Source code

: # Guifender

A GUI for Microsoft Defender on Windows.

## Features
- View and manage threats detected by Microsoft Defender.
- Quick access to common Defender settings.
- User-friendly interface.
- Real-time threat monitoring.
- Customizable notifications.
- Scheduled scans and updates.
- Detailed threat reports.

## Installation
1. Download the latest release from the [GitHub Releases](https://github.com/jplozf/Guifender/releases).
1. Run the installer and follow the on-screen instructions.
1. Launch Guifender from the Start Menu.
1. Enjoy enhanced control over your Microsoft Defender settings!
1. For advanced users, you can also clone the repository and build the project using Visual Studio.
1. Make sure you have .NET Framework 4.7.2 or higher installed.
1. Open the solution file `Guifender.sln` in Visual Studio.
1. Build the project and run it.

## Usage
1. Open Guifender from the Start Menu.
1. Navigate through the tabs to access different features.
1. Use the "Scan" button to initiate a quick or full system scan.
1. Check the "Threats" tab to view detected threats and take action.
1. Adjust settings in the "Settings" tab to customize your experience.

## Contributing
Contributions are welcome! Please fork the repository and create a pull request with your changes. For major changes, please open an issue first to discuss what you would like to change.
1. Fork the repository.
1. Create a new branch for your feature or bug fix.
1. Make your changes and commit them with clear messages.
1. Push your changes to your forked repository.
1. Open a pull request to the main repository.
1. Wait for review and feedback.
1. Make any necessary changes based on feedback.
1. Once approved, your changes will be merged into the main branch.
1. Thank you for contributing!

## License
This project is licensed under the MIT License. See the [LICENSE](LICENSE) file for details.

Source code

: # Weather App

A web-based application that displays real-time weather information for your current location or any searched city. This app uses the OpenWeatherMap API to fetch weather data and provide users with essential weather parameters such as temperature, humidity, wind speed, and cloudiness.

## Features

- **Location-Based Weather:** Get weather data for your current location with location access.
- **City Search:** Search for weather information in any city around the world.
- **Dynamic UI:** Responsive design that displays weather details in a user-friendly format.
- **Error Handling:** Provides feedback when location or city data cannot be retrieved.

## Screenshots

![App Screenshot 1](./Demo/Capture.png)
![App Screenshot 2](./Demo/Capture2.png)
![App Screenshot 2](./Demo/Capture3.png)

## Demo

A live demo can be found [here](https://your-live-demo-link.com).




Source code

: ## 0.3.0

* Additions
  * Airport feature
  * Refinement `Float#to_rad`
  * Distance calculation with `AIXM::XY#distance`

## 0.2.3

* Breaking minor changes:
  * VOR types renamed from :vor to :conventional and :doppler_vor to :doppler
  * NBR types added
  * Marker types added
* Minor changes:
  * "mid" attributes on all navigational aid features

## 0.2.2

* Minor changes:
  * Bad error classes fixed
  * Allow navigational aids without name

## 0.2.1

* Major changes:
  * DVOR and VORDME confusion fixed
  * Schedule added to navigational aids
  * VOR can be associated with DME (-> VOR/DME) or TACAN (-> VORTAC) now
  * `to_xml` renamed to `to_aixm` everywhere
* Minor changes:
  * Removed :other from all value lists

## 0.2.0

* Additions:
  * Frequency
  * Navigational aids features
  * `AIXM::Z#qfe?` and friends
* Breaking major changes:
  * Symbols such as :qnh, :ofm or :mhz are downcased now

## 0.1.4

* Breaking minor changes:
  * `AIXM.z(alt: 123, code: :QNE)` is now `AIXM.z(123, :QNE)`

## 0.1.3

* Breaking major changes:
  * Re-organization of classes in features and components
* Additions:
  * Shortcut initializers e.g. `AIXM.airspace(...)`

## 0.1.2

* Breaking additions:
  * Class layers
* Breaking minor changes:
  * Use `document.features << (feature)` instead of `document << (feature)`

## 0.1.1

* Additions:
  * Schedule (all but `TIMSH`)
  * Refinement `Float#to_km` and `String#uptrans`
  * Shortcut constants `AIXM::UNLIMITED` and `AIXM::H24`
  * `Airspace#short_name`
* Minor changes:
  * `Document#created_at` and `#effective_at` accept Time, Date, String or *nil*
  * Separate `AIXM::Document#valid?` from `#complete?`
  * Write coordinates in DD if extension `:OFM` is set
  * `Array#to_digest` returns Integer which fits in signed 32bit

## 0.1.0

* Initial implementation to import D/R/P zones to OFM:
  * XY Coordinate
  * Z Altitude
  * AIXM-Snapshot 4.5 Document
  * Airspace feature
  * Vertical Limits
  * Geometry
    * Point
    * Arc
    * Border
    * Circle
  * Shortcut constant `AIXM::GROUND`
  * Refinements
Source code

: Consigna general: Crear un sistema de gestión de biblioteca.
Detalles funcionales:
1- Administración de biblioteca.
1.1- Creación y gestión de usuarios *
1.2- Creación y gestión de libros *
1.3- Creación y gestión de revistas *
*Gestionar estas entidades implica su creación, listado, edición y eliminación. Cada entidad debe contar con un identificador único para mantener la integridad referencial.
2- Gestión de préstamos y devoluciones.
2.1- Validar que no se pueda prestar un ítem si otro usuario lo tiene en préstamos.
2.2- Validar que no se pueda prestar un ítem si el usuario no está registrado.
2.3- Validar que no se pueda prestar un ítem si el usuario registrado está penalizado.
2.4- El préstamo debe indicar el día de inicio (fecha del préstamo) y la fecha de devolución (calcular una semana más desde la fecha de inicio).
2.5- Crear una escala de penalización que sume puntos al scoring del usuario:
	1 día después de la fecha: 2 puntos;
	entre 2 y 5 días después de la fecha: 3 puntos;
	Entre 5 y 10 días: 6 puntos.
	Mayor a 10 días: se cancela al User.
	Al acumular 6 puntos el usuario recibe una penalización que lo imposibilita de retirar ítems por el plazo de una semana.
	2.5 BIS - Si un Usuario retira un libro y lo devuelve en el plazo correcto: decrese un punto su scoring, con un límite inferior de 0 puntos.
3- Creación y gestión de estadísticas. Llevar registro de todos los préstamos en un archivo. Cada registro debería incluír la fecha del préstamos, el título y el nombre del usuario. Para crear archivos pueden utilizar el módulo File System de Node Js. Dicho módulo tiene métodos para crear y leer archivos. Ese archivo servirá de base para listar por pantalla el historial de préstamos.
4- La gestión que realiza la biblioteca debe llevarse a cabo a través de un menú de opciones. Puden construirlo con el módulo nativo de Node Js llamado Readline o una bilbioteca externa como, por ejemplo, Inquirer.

****

■ Exercise prompt ■
Could you copy exactly the lines from the first line of the records above through the line containing "1. Open Guifender from the Start Menu.", both included, and nothing else?

■ Exercise output ■
Source code

: # Guifender

A GUI for Microsoft Defender on Windows.

## Features
- View and manage threats detected by Microsoft Defender.
- Quick access to common Defender settings.
- User-friendly interface.
- Real-time threat monitoring.
- Customizable notifications.
- Scheduled scans and updates.
- Detailed threat reports.

## Installation
1. Download the latest release from the [GitHub Releases](https://github.com/jplozf/Guifender/releases).
1. Run the installer and follow the on-screen instructions.
1. Launch Guifender from the Start Menu.
1. Enjoy enhanced control over your Microsoft Defender settings!
1. For advanced users, you can also clone the repository and build the project using Visual Studio.
1. Make sure you have .NET Framework 4.7.2 or higher installed.
1. Open the solution file `Guifender.sln` in Visual Studio.
1. Build the project and run it.

## Usage
1. Open Guifender from the Start Menu.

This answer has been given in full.